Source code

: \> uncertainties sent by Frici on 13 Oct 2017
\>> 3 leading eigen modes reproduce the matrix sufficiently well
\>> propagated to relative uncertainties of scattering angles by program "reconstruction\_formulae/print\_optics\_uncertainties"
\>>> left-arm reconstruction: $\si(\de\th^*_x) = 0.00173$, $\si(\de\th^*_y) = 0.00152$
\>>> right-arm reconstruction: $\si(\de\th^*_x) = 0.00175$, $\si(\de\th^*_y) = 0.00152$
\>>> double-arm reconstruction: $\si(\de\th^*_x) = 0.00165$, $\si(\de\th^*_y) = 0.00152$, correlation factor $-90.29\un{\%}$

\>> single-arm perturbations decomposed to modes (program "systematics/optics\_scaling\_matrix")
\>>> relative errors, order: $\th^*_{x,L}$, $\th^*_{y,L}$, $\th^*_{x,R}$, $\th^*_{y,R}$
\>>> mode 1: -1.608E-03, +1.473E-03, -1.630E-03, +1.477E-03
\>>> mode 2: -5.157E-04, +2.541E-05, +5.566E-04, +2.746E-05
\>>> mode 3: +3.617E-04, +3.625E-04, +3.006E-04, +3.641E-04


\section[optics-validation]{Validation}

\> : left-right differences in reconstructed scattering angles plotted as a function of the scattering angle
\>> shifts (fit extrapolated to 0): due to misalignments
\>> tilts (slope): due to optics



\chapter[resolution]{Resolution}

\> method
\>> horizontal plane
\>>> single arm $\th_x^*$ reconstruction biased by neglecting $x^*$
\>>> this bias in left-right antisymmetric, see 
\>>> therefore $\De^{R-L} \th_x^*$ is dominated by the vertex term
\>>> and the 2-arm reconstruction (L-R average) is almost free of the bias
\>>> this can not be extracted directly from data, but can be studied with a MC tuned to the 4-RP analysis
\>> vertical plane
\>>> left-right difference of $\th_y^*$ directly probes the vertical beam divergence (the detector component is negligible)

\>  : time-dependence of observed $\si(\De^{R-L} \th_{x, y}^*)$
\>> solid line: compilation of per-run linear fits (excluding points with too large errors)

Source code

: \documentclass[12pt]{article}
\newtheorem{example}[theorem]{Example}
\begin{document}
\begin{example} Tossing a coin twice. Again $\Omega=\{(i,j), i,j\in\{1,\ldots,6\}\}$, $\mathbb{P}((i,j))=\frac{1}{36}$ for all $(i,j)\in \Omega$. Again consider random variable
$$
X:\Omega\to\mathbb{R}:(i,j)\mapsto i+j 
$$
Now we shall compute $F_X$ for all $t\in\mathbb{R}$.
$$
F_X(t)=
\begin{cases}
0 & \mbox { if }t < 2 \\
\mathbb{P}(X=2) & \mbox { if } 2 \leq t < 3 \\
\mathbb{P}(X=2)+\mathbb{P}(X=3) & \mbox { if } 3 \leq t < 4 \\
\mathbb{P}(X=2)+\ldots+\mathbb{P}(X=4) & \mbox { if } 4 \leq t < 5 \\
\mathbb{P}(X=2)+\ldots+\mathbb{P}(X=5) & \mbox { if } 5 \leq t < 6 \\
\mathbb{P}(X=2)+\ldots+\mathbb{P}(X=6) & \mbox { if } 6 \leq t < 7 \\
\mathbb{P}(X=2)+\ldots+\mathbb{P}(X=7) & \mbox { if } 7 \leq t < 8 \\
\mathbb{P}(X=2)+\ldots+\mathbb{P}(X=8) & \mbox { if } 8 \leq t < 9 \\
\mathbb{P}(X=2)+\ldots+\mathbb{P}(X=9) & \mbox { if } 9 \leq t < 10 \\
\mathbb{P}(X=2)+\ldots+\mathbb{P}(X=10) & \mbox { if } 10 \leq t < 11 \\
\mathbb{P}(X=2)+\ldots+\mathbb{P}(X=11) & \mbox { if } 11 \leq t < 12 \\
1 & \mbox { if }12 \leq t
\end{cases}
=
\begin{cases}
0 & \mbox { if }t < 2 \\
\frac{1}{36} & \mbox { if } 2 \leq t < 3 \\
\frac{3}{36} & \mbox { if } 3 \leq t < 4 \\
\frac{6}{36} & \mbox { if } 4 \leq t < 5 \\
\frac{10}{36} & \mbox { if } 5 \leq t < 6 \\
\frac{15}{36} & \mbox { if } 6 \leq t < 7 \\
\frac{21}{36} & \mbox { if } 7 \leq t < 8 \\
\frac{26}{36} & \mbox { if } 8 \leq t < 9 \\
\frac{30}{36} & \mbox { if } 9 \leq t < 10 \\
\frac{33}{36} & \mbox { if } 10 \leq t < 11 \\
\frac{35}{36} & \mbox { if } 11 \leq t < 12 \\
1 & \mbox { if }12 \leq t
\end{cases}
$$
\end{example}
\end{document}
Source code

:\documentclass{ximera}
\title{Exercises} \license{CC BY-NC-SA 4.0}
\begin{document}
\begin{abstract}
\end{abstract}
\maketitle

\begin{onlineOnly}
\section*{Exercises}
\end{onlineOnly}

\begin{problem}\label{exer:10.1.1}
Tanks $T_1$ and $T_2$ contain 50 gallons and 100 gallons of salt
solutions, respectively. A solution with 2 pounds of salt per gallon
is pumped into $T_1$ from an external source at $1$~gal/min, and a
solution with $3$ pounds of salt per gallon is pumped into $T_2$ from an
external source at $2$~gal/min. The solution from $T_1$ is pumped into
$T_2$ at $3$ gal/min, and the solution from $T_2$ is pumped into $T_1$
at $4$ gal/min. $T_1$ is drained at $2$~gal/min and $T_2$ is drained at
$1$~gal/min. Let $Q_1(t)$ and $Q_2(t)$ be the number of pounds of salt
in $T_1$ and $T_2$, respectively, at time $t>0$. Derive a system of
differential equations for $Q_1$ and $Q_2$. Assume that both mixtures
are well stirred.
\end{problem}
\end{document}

· · · ·

#### WORK TO BE COMPLETED
Going through the listing above, please work out how many lines contain the word "pumped", and give the number alone.

#### ANSWER
4